:: THE INPUT ::
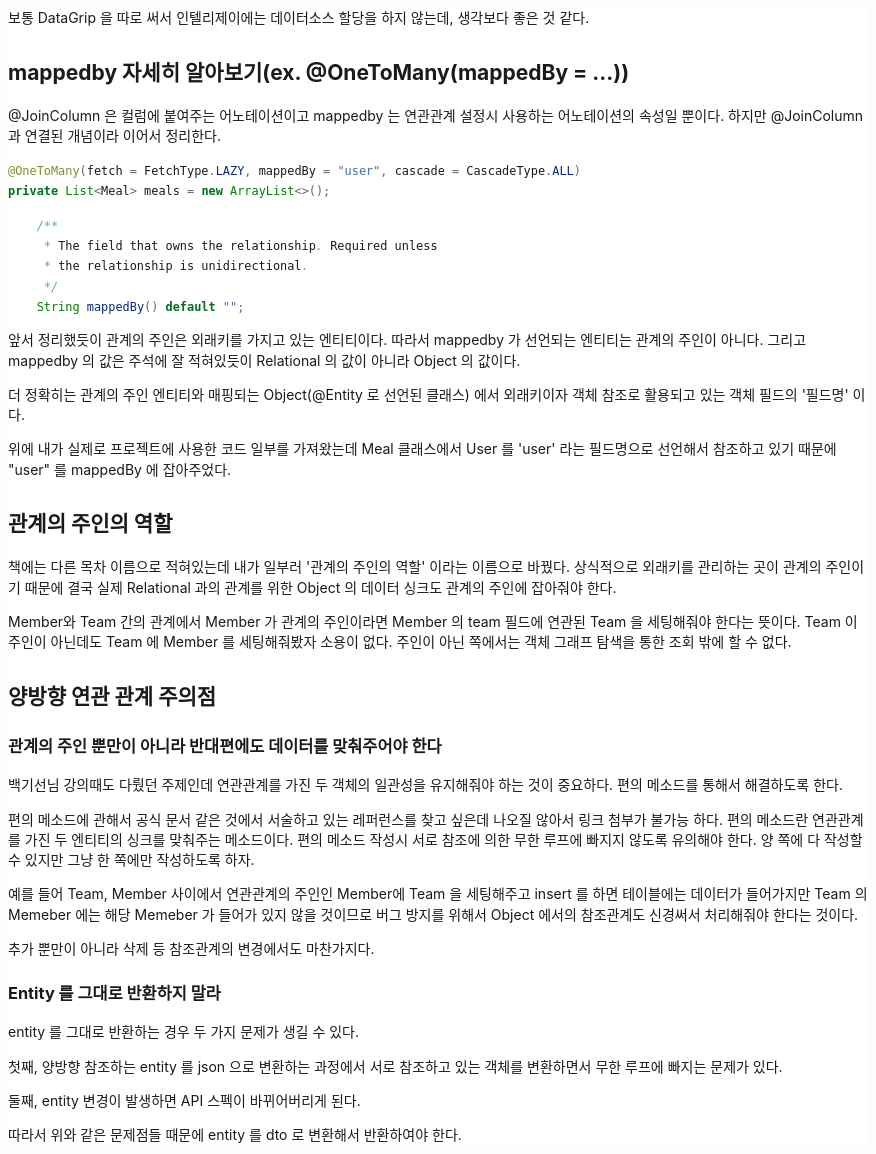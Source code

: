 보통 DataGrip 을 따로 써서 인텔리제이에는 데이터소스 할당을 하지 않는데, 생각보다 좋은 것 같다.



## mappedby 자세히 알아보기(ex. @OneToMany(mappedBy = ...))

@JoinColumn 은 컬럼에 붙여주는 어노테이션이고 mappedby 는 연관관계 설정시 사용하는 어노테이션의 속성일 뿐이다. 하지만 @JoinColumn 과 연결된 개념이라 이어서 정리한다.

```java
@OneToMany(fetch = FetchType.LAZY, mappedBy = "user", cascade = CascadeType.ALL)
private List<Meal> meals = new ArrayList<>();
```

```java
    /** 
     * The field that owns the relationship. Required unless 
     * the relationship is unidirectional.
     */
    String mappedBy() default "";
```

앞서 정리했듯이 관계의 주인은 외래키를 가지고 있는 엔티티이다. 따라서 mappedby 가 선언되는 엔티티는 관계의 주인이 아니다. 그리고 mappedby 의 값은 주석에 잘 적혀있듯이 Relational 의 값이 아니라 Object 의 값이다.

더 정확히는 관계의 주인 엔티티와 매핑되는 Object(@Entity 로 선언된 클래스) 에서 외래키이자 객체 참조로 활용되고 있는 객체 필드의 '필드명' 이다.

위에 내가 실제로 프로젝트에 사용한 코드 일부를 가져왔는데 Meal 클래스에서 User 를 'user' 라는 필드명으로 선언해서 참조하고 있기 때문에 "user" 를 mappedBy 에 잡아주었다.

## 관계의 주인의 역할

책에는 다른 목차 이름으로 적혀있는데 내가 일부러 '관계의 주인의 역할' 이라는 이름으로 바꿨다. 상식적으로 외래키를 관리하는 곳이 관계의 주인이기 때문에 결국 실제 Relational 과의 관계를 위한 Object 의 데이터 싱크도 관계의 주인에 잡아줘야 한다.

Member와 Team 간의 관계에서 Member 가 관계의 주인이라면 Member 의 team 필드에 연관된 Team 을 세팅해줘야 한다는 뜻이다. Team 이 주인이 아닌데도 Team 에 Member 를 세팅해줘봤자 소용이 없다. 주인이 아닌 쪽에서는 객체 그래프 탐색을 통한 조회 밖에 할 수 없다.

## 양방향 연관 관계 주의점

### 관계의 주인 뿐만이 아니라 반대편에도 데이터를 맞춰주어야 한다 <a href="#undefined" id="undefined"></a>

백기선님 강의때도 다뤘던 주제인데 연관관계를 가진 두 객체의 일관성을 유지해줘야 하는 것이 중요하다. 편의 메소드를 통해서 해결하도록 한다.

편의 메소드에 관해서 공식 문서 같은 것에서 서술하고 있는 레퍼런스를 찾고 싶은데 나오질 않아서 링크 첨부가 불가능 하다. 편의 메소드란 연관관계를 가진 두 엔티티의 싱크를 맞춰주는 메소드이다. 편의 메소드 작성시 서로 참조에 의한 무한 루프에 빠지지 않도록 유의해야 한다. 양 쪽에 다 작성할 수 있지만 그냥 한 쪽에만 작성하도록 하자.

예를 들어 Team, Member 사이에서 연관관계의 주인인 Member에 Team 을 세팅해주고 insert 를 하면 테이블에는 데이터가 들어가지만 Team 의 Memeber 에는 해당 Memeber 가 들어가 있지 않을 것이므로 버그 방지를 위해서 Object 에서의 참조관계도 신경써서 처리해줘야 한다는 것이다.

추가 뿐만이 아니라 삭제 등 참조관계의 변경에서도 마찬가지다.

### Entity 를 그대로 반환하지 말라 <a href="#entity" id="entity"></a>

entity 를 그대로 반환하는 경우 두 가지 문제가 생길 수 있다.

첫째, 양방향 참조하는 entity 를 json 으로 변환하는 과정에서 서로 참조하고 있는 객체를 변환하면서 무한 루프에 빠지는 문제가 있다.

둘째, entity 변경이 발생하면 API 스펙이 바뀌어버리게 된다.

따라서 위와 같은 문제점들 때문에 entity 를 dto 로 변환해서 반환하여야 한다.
:::
:: THE INPUT ::
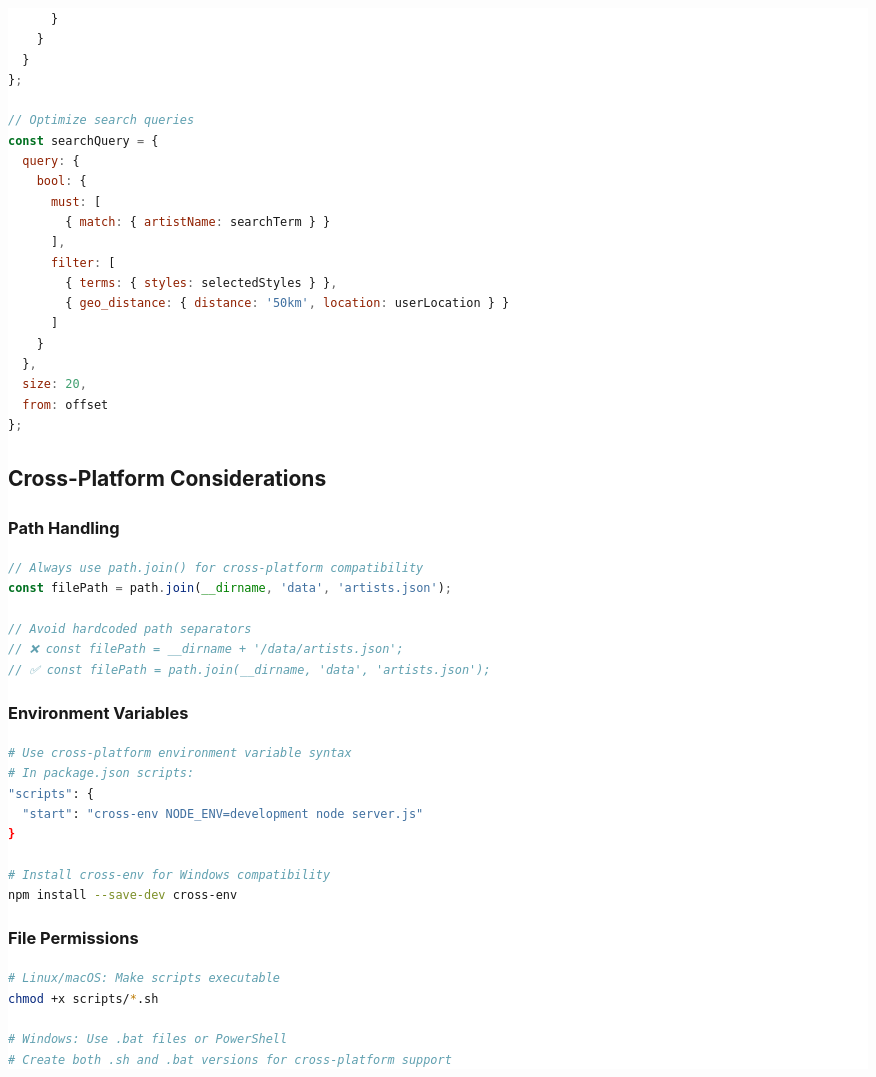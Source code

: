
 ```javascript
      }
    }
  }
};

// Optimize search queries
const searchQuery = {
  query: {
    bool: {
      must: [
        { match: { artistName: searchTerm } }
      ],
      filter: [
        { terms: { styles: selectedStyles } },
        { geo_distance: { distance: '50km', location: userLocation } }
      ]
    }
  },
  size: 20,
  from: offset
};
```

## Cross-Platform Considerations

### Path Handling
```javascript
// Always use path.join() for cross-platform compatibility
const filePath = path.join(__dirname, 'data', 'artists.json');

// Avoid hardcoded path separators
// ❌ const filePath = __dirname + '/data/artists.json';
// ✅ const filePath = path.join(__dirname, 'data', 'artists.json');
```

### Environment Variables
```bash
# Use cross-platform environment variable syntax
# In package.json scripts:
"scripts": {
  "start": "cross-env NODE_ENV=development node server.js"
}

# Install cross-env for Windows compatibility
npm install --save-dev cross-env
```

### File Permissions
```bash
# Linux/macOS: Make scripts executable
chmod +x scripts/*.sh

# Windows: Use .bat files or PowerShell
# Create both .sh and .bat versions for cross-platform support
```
:::
:: THE INPUT ::
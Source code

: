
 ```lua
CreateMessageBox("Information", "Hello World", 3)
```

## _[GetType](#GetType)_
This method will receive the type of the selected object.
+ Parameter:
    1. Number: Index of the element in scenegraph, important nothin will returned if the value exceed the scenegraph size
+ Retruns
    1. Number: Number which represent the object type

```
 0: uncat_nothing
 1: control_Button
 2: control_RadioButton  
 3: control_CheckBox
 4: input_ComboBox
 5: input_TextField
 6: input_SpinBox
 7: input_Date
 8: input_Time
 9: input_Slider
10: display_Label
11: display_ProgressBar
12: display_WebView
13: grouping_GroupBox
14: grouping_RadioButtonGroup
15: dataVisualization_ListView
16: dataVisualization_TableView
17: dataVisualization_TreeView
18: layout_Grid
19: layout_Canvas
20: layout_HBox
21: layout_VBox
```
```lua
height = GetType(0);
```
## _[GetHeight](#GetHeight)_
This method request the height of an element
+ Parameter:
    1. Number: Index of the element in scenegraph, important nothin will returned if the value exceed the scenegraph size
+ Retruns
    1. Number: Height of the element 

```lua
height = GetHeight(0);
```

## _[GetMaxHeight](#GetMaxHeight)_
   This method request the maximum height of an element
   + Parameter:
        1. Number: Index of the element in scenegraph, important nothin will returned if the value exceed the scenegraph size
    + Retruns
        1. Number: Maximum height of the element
:::
**WHAT YOU SHOULD DO**
After reading the entries above, state how many lines hold the word "This", with no text besides the number.

**OUTPUT OF THE EXERCISE**
3